Link Posted: 4/29/2011 9:48:13 PM EDT
Originally Posted By CLICKBANGBANG:
If you are starting, I would save a little cash, then work on easy to do items. A little extra food and water. A car kit is a great inexpensive way to start prepping. Backup power generator is a big ticket item that will come down the road. Start small. Things like a multi tool and flashlight in the door of your car. Extra TP and other toiletries don't cost much and don't take up much space. An extra five gallons of gas and spare tank of propane for the bbq is only a little money set aside to save for. I have been prepping slowly for a few years and just now have a dedicated generator for house power.


good post

I've been into survivalism for some decades now, and a generator is still just a want to me.  I want one, but do not need one.
Link Posted: 4/29/2011 10:09:04 PM EDT
[Last Edit: 4/29/2011 10:18:47 PM EDT by Skibane]
Originally Posted By CLICKBANGBANG:
If you are starting, I would save a little cash, then work on easy to do items. A little extra food and water. A car kit is a great inexpensive way to start prepping. Backup power generator is a big ticket item that will come down the road. Start small. Things like a multi tool and flashlight in the door of your car. Extra TP and other toiletries don't cost much and don't take up much space. An extra five gallons of gas and spare tank of propane for the bbq is only a little money set aside to save for.


Yep, this is good advice.

You don't even need to buy anything to improve your preparedness - Save up a little bit of cash, tuck it in some unused corner of your wallet, and resist the temptation to spend it unless the shit has truly hit the fan. In a world of fragile credit card processing networks and failure-prone electronic banking, having a stack of cash on hand is the ultimate survival tool.
Link Posted: 4/30/2011 1:14:20 AM EDT
Originally Posted By Skibane:
Originally Posted By hootch13:
I was wondering about the champion generators. Not to hijack, but any other feedback on them?

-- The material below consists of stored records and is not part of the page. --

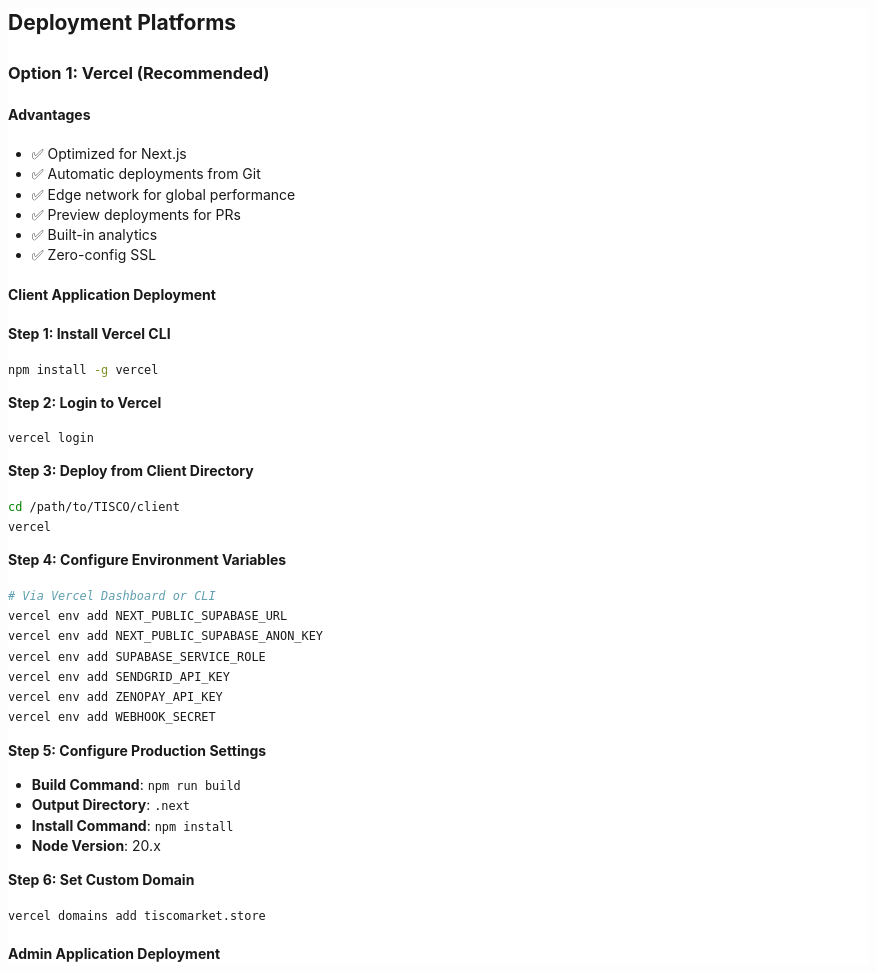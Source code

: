 
## **Deployment Platforms**

### **Option 1: Vercel (Recommended)**

#### Advantages
- ✅ Optimized for Next.js
- ✅ Automatic deployments from Git
- ✅ Edge network for global performance
- ✅ Preview deployments for PRs
- ✅ Built-in analytics
- ✅ Zero-config SSL

#### Client Application Deployment

**Step 1: Install Vercel CLI**
```bash
npm install -g vercel
```

**Step 2: Login to Vercel**
```bash
vercel login
```

**Step 3: Deploy from Client Directory**
```bash
cd /path/to/TISCO/client
vercel
```

**Step 4: Configure Environment Variables**
```bash
# Via Vercel Dashboard or CLI
vercel env add NEXT_PUBLIC_SUPABASE_URL
vercel env add NEXT_PUBLIC_SUPABASE_ANON_KEY
vercel env add SUPABASE_SERVICE_ROLE
vercel env add SENDGRID_API_KEY
vercel env add ZENOPAY_API_KEY
vercel env add WEBHOOK_SECRET
```

**Step 5: Configure Production Settings**
- **Build Command**: `npm run build`
- **Output Directory**: `.next`
- **Install Command**: `npm install`
- **Node Version**: 20.x

**Step 6: Set Custom Domain**
```bash
vercel domains add tiscomarket.store
```

#### Admin Application Deployment
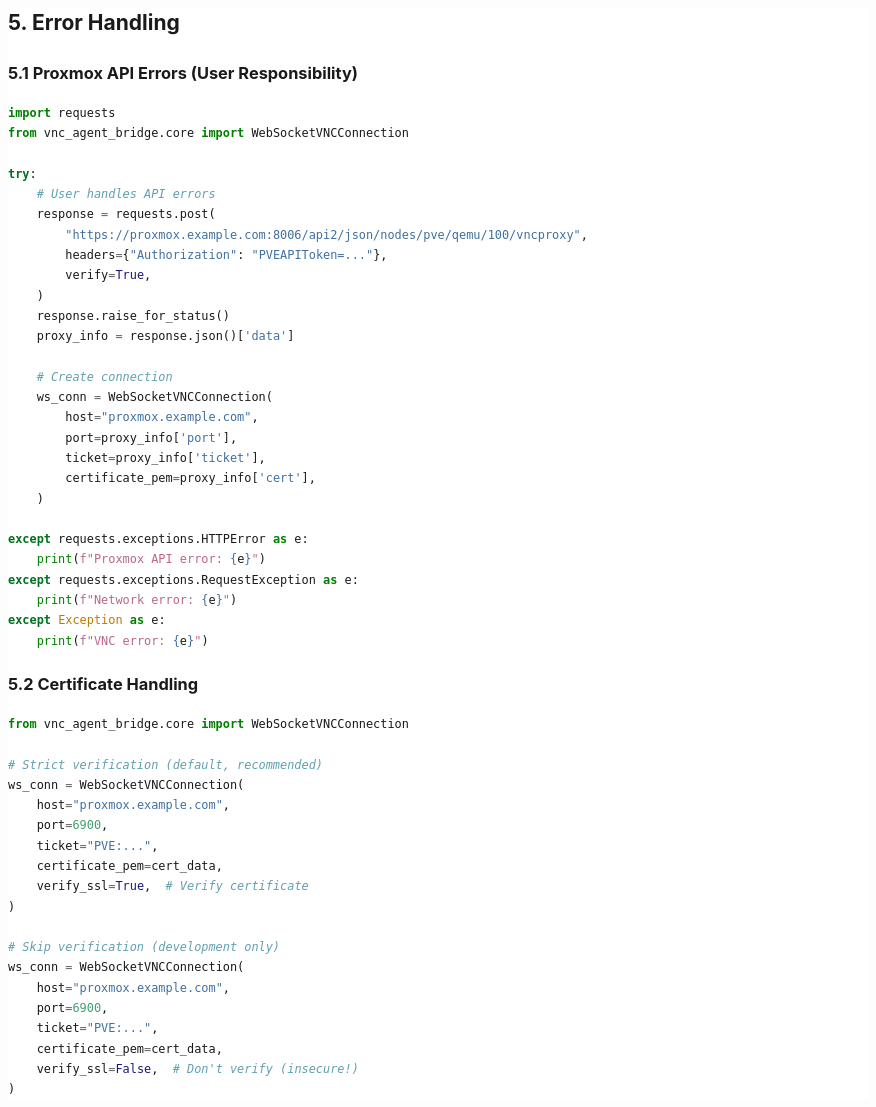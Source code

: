 ## 5. Error Handling

### 5.1 Proxmox API Errors (User Responsibility)

```python
import requests
from vnc_agent_bridge.core import WebSocketVNCConnection

try:
    # User handles API errors
    response = requests.post(
        "https://proxmox.example.com:8006/api2/json/nodes/pve/qemu/100/vncproxy",
        headers={"Authorization": "PVEAPIToken=..."},
        verify=True,
    )
    response.raise_for_status()
    proxy_info = response.json()['data']
    
    # Create connection
    ws_conn = WebSocketVNCConnection(
        host="proxmox.example.com",
        port=proxy_info['port'],
        ticket=proxy_info['ticket'],
        certificate_pem=proxy_info['cert'],
    )
    
except requests.exceptions.HTTPError as e:
    print(f"Proxmox API error: {e}")
except requests.exceptions.RequestException as e:
    print(f"Network error: {e}")
except Exception as e:
    print(f"VNC error: {e}")
```

### 5.2 Certificate Handling

```python
from vnc_agent_bridge.core import WebSocketVNCConnection

# Strict verification (default, recommended)
ws_conn = WebSocketVNCConnection(
    host="proxmox.example.com",
    port=6900,
    ticket="PVE:...",
    certificate_pem=cert_data,
    verify_ssl=True,  # Verify certificate
)

# Skip verification (development only)
ws_conn = WebSocketVNCConnection(
    host="proxmox.example.com",
    port=6900,
    ticket="PVE:...",
    certificate_pem=cert_data,
    verify_ssl=False,  # Don't verify (insecure!)
)
```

There's a 941 page thread on the 3-4 KW Champion models here - and a 112 page thread on the 2KW Champion Inverter model here. Happy reading!



thanks
Link Posted: 4/30/2011 9:25:39 AM EDT
Another thing you may want to consider is to go into your breaker panel and figure out which breakers are powering which circuits. If you plan on running your generator directly into your panel, you'll want to know what all it is running and where the juice is going to. It's not very important in that you can just unplug or turn off anything that may draw power that doesn't need to be, but it will help you strategize a plan for your power needs and get you thinking about your power usage in general.

Also, come up with a secure way to have your generator running outside so it wont get stolen. Everytime we have storms around here that knock out the power for any substancial time, we have to use dozens of generators at work to run our systems. Lots of times they have gone to check a signal problem during a power outage only to find the cut chain where the generator used to be. Cages would be a much better solution, imo.